06-17-2014 03:25 BJT

The South China Sea -- a fishing paradise.

But it’s also a flash point for maritime disputes.

He Zhuang and 10 other Chinese fishermen were detained by the Philippine police, while fishing in waters off China’s Half Moon Shoal on May 6th.

30 days after his release, the memories are still painful.

"The Filipinos fired gunshots at us and ordered us to squat down. They then took all of us away from the ship. We were so scared and we didn’t know when we could return home," He Zhuang said.

As territorial frictions with neighboring countries over the islands continue to heat up, China established Sansha city in 2012, to strengthen its foothold.

Based on Yongxing Island, the city provides an outpost to help safeguard the country’s maritime rights and interests.

The name Sansha means three sandbanks, a reference to the Chinese names for the island chains of the West, Middle and South banks of the vast waters of the South China Sea. The establishment of the city is part of China’s administrative plan and long-term strategy in the area’s disputed waters.

Sansha’s first mayor Xiao Jie has the urgent, challenging task of protecting his jurisdiction.

He believes one of the most effective means in defending the country’s maritime rights, is to strengthen civil law enforcement.

"The designation of Sansha city bears far-reaching strategic significance. Through Sansha’s administration, China can better protect its sovereign rights, maintain the stability of the waters, and carry out effective protection and rational exploitation of the resources," Xiao Jie said.

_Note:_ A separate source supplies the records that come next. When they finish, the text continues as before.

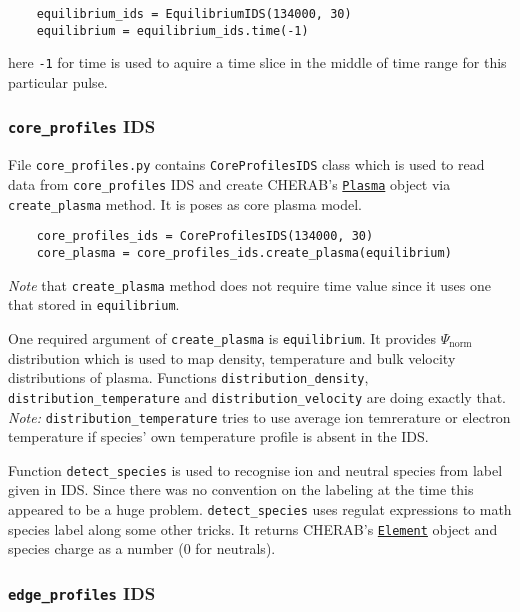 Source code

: \documentclass[../main.tex]{subfiles}
\begin{document}
\begin{verbatim}
    equilibrium_ids = EquilibriumIDS(134000, 30) 
    equilibrium = equilibrium_ids.time(-1)
\end{verbatim}
here \texttt{-1} for time is used to aquire a time slice in the middle of time range for this particular pulse.

\subsubsection{\texttt{core\_profiles} IDS}%
\label{sec:core_profiles_ids}

File \texttt{core\_profiles.py} contains \texttt{CoreProfilesIDS} class which is used to read data from \texttt{core\_profiles} IDS and create CHERAB's \href{https://cherab.github.io/documentation/plasmas/core_plasma_classes.html?highlight=plasma#cherab.core.Plasma}{\texttt{Plasma}} object via \texttt{create\_plasma} method. It is poses as core plasma model.

\begin{verbatim}
    core_profiles_ids = CoreProfilesIDS(134000, 30)
    core_plasma = core_profiles_ids.create_plasma(equilibrium)
\end{verbatim}
\emph{Note} that \texttt{create\_plasma} method does not require time value since it uses one that stored in \texttt{equilibrium}.

One required argument of \texttt{create\_plasma} is \texttt{equilibrium}. It provides $\Psi_\text{norm}$ distribution which is used to map density, temperature and bulk velocity distributions of plasma. Functions \texttt{distribution\_density}, \texttt{distribution\_temperature} and \texttt{distribution\_velocity} are doing exactly that. \emph{Note:} \texttt{distribution\_temperature} tries to use average ion temrerature or electron temperature if species' own temperature profile is absent in the IDS.

Function \texttt{detect\_species} is used to recognise ion and neutral species from label given in IDS. Since there was no convention on the labeling at the time this appeared to be a huge problem. \texttt{detect\_species} uses regulat expressions to math species label along some other tricks. It returns CHERAB's \href{https://cherab.github.io/documentation/atomic/elements_and_isotopes.html?highlight=element#cherab.core.atomic.elements.Element}{\texttt{Element}} object and species charge as a number (0 for neutrals).

\subsubsection{\texttt{edge\_profiles} IDS}%
\label{sec:edge_profiles_ids}
\end{document}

China claims its southernmost boundary is at Zengmu Ansha, or James Shoal, at four degrees north latitude.

Sansha’s jurisdiction covers some 2 million square kilometers of water. Some 2,000 Chinese fishermen make their living in the South China Sea. And most of them belong to the local militia.

Patrolling the disputed waters is now routine. This is to prevent Chinese fishermen from being harassed by foreign ships. He Zhuang hopes the nine villagers still detained in the Philippines will also be released. He’s counting on the Sansha government to protect their legal rights.

"We will continue fishing at Half Moon Shoal, because it’s China’s territory. Plus, the waters in that area are good for fishing," He Zhuang said.

He Zhuang says they will support the Sansha government in the efforts to safeguard sovereignty in the South China Sea. And they are determined to fish in even tougher waters ahead.